**LISTED RECORDS:**
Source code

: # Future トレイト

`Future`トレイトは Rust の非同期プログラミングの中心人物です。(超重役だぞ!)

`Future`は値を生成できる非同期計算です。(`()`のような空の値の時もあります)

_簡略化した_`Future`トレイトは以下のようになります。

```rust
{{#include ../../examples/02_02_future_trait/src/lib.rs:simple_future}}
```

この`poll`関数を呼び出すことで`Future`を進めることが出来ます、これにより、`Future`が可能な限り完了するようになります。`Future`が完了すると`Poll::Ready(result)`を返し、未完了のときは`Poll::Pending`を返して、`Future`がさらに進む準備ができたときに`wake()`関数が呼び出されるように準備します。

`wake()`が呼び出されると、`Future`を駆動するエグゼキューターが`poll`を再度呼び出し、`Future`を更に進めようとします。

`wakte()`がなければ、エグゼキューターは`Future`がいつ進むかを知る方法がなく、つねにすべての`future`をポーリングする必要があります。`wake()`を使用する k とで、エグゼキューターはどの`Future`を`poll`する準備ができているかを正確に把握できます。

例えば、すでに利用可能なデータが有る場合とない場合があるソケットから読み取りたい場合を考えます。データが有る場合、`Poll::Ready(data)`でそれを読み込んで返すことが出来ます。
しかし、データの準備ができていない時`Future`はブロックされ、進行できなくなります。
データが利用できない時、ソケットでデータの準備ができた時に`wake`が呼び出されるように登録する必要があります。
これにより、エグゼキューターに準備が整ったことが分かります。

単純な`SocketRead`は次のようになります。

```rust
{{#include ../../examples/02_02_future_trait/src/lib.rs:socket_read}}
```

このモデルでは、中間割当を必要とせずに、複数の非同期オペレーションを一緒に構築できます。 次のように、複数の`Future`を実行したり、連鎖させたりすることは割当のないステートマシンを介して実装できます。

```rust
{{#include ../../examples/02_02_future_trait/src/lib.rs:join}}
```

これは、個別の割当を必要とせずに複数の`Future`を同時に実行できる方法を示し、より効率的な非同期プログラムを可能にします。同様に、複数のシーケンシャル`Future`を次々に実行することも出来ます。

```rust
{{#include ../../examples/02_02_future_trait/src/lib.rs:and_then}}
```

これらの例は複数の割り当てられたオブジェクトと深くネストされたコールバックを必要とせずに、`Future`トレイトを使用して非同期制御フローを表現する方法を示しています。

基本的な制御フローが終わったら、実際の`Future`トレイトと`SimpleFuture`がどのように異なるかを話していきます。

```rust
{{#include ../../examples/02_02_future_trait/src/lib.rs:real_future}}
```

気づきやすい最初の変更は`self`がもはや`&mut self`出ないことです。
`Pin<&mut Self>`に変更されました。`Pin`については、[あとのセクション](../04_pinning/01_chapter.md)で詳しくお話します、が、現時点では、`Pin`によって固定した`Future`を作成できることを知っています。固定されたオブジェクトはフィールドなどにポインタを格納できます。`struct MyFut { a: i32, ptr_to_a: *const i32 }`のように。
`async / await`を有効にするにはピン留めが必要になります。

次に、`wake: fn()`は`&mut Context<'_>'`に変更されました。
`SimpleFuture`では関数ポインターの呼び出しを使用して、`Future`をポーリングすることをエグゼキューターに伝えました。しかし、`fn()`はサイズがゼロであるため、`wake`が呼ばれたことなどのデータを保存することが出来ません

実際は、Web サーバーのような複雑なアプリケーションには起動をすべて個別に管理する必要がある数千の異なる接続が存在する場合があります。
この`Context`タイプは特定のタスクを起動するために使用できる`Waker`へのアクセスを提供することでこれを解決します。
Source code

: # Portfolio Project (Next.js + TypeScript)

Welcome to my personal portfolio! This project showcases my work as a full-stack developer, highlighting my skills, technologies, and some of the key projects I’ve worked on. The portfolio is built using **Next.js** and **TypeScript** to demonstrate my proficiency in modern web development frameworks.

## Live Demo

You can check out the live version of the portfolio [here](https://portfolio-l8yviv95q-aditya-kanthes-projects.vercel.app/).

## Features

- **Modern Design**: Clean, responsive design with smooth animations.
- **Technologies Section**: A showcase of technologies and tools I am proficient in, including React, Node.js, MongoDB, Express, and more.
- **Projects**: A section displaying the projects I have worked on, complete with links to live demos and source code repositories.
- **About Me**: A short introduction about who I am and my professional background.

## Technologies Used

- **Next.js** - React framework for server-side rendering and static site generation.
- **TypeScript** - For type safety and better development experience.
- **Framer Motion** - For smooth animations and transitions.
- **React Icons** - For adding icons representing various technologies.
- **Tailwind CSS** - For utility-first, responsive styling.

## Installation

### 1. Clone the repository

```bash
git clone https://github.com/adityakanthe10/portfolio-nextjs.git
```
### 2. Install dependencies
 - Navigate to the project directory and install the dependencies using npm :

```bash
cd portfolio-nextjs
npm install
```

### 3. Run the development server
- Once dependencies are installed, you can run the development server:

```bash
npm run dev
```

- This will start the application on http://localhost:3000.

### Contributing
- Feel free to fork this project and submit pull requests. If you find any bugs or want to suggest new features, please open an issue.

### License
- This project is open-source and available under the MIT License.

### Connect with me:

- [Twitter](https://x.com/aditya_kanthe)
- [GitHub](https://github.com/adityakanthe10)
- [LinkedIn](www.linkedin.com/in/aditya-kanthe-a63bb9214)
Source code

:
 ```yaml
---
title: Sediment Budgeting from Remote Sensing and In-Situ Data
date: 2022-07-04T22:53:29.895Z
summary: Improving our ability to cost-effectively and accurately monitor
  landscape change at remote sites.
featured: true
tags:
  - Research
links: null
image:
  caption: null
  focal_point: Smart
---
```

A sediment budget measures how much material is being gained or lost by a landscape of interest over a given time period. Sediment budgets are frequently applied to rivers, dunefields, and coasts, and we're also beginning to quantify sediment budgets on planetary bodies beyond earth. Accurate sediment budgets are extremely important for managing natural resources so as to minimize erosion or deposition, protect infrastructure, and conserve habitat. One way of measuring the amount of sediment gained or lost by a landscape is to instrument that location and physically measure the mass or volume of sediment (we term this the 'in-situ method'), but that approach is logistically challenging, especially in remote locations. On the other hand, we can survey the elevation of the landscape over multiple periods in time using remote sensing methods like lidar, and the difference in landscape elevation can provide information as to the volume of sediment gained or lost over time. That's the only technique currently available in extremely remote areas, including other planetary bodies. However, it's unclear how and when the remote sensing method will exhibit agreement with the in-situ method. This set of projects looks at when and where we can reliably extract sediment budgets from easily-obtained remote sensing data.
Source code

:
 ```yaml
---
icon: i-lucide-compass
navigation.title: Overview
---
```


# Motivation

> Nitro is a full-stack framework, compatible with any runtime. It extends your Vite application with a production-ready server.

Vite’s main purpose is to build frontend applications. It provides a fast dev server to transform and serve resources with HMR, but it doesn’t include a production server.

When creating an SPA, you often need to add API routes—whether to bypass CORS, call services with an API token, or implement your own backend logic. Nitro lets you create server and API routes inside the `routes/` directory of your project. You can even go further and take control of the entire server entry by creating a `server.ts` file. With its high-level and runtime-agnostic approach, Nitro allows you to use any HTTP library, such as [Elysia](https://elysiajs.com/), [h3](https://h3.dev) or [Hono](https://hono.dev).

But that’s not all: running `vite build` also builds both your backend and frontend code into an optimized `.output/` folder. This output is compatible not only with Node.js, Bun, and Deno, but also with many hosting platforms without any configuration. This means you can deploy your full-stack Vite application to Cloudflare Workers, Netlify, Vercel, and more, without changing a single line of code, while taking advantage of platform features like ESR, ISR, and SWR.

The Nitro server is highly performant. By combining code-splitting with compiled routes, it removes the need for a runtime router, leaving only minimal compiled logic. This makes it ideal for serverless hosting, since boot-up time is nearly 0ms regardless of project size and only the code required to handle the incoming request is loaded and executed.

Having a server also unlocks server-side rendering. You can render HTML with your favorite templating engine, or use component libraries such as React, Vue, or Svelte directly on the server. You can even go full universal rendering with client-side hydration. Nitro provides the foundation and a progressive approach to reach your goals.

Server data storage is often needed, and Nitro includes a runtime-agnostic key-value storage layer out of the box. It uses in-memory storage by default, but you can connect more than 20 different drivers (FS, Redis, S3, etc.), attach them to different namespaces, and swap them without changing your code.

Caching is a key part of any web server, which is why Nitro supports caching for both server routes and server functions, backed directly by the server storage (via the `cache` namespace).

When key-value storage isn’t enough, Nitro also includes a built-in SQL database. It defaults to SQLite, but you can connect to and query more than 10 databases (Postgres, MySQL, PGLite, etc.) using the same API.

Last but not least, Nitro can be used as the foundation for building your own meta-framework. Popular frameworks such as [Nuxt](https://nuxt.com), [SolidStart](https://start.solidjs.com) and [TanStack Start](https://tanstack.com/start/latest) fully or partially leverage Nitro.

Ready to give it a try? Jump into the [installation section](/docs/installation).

**PROMPT:**
All lines from the first line of the listing above through the line containing "(Next.js + TypeScript)" are to be retyped exactly. Leave out any other line.

**RESPONSE:**
Source code

: # Future トレイト

`Future`トレイトは Rust の非同期プログラミングの中心人物です。(超重役だぞ!)

`Future`は値を生成できる非同期計算です。(`()`のような空の値の時もあります)

_簡略化した_`Future`トレイトは以下のようになります。

```rust
{{#include ../../examples/02_02_future_trait/src/lib.rs:simple_future}}
```

この`poll`関数を呼び出すことで`Future`を進めることが出来ます、これにより、`Future`が可能な限り完了するようになります。`Future`が完了すると`Poll::Ready(result)`を返し、未完了のときは`Poll::Pending`を返して、`Future`がさらに進む準備ができたときに`wake()`関数が呼び出されるように準備します。

`wake()`が呼び出されると、`Future`を駆動するエグゼキューターが`poll`を再度呼び出し、`Future`を更に進めようとします。

`wakte()`がなければ、エグゼキューターは`Future`がいつ進むかを知る方法がなく、つねにすべての`future`をポーリングする必要があります。`wake()`を使用する k とで、エグゼキューターはどの`Future`を`poll`する準備ができているかを正確に把握できます。

例えば、すでに利用可能なデータが有る場合とない場合があるソケットから読み取りたい場合を考えます。データが有る場合、`Poll::Ready(data)`でそれを読み込んで返すことが出来ます。
しかし、データの準備ができていない時`Future`はブロックされ、進行できなくなります。
データが利用できない時、ソケットでデータの準備ができた時に`wake`が呼び出されるように登録する必要があります。
これにより、エグゼキューターに準備が整ったことが分かります。

単純な`SocketRead`は次のようになります。

```rust
{{#include ../../examples/02_02_future_trait/src/lib.rs:socket_read}}
```

このモデルでは、中間割当を必要とせずに、複数の非同期オペレーションを一緒に構築できます。 次のように、複数の`Future`を実行したり、連鎖させたりすることは割当のないステートマシンを介して実装できます。

```rust
{{#include ../../examples/02_02_future_trait/src/lib.rs:join}}
```

これは、個別の割当を必要とせずに複数の`Future`を同時に実行できる方法を示し、より効率的な非同期プログラムを可能にします。同様に、複数のシーケンシャル`Future`を次々に実行することも出来ます。

```rust
{{#include ../../examples/02_02_future_trait/src/lib.rs:and_then}}
```

これらの例は複数の割り当てられたオブジェクトと深くネストされたコールバックを必要とせずに、`Future`トレイトを使用して非同期制御フローを表現する方法を示しています。

基本的な制御フローが終わったら、実際の`Future`トレイトと`SimpleFuture`がどのように異なるかを話していきます。

```rust
{{#include ../../examples/02_02_future_trait/src/lib.rs:real_future}}
```

気づきやすい最初の変更は`self`がもはや`&mut self`出ないことです。
`Pin<&mut Self>`に変更されました。`Pin`については、[あとのセクション](../04_pinning/01_chapter.md)で詳しくお話します、が、現時点では、`Pin`によって固定した`Future`を作成できることを知っています。固定されたオブジェクトはフィールドなどにポインタを格納できます。`struct MyFut { a: i32, ptr_to_a: *const i32 }`のように。
`async / await`を有効にするにはピン留めが必要になります。

次に、`wake: fn()`は`&mut Context<'_>'`に変更されました。
`SimpleFuture`では関数ポインターの呼び出しを使用して、`Future`をポーリングすることをエグゼキューターに伝えました。しかし、`fn()`はサイズがゼロであるため、`wake`が呼ばれたことなどのデータを保存することが出来ません

実際は、Web サーバーのような複雑なアプリケーションには起動をすべて個別に管理する必要がある数千の異なる接続が存在する場合があります。
この`Context`タイプは特定のタスクを起動するために使用できる`Waker`へのアクセスを提供することでこれを解決します。
Source code

: # Portfolio Project (Next.js + TypeScript)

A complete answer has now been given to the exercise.